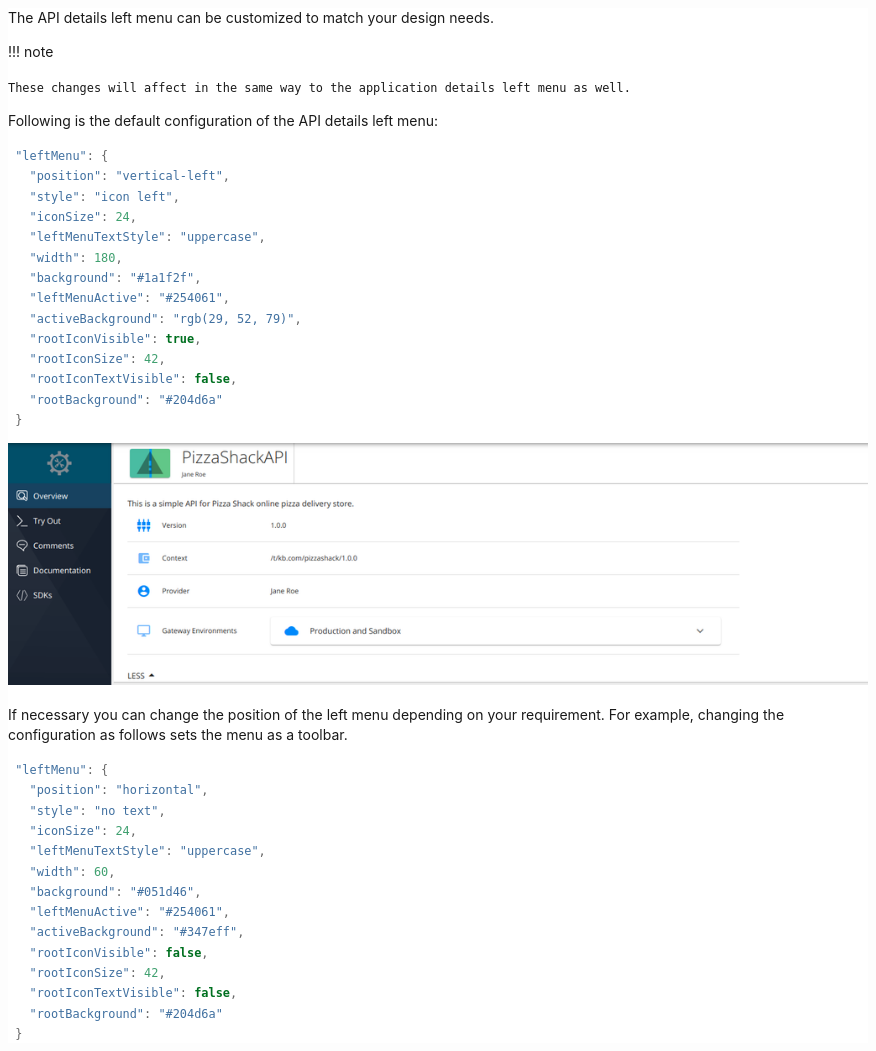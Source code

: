 The API details left menu can be customized to match your design needs.

!!! note
    
    These changes will affect in the same way to the application details left menu as well.

Following is the default configuration of the API details left menu: 

``` java
 "leftMenu": {
   "position": "vertical-left",
   "style": "icon left",
   "iconSize": 24,
   "leftMenuTextStyle": "uppercase",
   "width": 180,
   "background": "#1a1f2f",
   "leftMenuActive": "#254061",
   "activeBackground": "rgb(29, 52, 79)",
   "rootIconVisible": true,
   "rootIconSize": 42,
   "rootIconTextVisible": false,
   "rootBackground": "#204d6a"
 }
```
![](../assets/img/customize/default-left-menu.png)

If necessary you can change the position of the left menu depending on your requirement. For example, changing the configuration as follows sets the menu as a toolbar.

``` java
 "leftMenu": {
   "position": "horizontal",
   "style": "no text",
   "iconSize": 24,
   "leftMenuTextStyle": "uppercase",
   "width": 60,
   "background": "#051d46",
   "leftMenuActive": "#254061",
   "activeBackground": "#347eff",
   "rootIconVisible": false,
   "rootIconSize": 42,
   "rootIconTextVisible": false,
   "rootBackground": "#204d6a"
 }
```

## Task to complete
How many lines in the material contain the string "configuration"? Give the number alone.

## Task solution
2